SUMMARY – Jesus tells Jewish leaders the Kingdom of God is going to be stripped from them because they won’t accept what God is doing despite His patient, persistent, grace and generosity.

In our journey through Matthew we’ve come to the section concerning the final week of Jesus’ life. This is what everything else has been building toward. The holy child of Bethlehem who was carried in His mother’s arms is all grown up now, talking in Jerusalem with the leaders of the nation who have been rejecting and resisting Him.

This morning I want you to notice the patience and persistence God shows with these men, the judgment He warns them about, the unexpected grace that is shown to others, and the goodness and generosity of God toward all people. We’ll start by reading the whole story and then we’ll circle back and make some observations.

We begin in

Matthew 21:23 Now when He came into the temple, the chief priests and the elders of the people confronted Him as He was teaching, and said, “By what authority are You doing these things? And who gave You this authority?”

These are likely representatives of the Sanhedrin, Israel’s ruling body. So, in modern terms, Jesus received a Congressional inquiry.

24 But Jesus answered and said to them, “I also will ask you one thing, which if you tell Me, I likewise will tell you by what authority I do these things: 25 The baptism of John—where was it from? From heaven or from men?”
And they reasoned among themselves, saying, “If we say, ‘From heaven,’ He will say to us, ‘Why then did you not believe him?’ 26 But if we say, ‘From men,’ we fear the multitude, for all count John as a prophet.”
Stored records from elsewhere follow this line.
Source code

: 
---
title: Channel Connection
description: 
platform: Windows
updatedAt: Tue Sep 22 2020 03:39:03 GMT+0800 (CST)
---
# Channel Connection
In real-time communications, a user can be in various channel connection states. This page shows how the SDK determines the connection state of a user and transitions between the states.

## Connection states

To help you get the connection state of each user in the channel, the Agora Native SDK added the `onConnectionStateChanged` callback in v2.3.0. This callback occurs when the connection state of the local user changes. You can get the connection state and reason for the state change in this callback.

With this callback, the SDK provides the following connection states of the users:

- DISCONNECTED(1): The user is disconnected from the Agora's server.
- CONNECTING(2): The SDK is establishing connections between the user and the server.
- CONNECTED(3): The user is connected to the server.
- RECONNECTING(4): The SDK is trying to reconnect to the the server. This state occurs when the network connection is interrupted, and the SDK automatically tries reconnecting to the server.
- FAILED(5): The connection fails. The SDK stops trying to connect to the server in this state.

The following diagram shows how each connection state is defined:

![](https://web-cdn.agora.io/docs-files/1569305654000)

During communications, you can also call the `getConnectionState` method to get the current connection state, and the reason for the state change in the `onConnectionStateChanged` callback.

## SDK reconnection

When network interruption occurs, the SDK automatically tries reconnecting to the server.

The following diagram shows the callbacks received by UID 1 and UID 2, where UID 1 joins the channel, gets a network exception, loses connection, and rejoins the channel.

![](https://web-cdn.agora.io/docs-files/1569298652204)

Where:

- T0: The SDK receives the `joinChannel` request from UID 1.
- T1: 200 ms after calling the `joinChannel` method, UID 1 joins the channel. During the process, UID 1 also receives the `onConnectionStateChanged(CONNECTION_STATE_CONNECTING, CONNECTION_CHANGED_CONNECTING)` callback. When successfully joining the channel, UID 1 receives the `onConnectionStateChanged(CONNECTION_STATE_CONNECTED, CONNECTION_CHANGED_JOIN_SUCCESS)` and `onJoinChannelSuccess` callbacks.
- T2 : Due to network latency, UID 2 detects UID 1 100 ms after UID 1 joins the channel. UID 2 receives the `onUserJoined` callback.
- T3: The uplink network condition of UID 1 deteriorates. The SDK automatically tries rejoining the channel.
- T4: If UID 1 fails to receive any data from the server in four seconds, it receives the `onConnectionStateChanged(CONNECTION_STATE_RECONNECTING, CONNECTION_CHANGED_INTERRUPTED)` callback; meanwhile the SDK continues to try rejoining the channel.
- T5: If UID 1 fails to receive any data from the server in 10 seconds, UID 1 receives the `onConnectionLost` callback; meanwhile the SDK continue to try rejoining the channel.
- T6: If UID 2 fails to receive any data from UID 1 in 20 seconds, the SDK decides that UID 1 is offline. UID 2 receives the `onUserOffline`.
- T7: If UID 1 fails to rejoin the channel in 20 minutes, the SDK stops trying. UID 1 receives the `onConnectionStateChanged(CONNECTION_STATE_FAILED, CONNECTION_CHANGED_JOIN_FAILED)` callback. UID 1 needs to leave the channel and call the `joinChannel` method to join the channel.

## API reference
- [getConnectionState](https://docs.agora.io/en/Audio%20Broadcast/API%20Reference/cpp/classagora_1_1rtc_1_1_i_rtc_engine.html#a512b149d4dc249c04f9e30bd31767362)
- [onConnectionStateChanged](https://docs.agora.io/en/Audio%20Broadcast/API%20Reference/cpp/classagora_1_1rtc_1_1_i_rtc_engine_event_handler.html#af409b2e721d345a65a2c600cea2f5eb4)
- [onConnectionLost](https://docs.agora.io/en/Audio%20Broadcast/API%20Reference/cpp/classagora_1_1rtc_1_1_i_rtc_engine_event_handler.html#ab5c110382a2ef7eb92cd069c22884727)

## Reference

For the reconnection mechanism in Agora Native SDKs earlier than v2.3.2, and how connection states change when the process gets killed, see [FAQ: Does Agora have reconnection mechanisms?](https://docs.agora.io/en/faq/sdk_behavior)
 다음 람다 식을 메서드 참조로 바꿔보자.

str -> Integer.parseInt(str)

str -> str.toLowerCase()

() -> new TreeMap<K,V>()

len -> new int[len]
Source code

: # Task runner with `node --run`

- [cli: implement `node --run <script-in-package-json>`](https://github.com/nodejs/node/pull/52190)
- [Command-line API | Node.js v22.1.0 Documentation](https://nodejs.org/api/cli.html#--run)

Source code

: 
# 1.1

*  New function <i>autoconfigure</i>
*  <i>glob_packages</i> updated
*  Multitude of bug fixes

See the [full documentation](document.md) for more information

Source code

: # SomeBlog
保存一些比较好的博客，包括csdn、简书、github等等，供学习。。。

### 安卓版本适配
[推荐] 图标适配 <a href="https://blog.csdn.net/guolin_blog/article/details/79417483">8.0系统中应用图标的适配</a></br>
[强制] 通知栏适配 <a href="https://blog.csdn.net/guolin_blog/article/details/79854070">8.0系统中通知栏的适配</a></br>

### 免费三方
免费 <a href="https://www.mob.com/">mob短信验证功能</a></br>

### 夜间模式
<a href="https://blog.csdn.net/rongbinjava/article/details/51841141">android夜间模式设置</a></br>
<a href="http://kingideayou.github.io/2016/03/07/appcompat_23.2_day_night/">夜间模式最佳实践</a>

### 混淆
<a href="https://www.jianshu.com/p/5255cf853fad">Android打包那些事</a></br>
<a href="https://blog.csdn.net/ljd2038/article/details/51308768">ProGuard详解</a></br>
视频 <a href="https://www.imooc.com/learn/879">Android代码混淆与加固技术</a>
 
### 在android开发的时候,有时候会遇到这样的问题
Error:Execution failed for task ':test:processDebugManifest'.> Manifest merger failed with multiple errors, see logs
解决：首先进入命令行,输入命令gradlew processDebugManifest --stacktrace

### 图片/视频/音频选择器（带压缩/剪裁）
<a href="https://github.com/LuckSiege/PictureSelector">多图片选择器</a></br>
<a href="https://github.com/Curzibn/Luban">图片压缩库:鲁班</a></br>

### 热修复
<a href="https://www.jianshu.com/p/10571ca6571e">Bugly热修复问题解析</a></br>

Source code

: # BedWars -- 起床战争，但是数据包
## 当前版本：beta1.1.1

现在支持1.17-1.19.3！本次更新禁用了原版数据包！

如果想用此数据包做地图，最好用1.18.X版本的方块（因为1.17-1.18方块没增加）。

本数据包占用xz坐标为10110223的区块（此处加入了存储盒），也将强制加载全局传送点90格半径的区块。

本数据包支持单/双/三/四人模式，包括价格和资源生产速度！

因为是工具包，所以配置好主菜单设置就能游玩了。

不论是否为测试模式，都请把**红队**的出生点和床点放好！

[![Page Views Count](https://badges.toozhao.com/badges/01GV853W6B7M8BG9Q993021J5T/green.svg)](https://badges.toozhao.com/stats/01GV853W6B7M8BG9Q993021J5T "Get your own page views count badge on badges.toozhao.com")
It’s important to know all of this is happening publicly. They have to be careful what they say here.

27 So they answered Jesus and said, “We do not know.”
And He said to them, “Neither will I tell you by what authority I do these things.

28 “But what do you think? A man had two sons, and he came to the first and said, ‘Son, go, work today in my vineyard.’ 29 He answered and said, ‘I will not,’ [I have other plans today dad] but afterward he regretted it and went. 30 Then he came to the second and said likewise. And he answered and said, ‘I go, sir,’ [Sure dad, happy to] but he did not go. 31 Which of the two did the will of his father?”
They said to Him, “The first.”
Jesus said to them, “Assuredly, I say to you that tax collectors and harlots enter the kingdom of God before you. 32 For John came to you in the way of righteousness, and you did not believe him; but tax collectors and harlots believed him; and when you saw it, you did not afterward relent and believe him.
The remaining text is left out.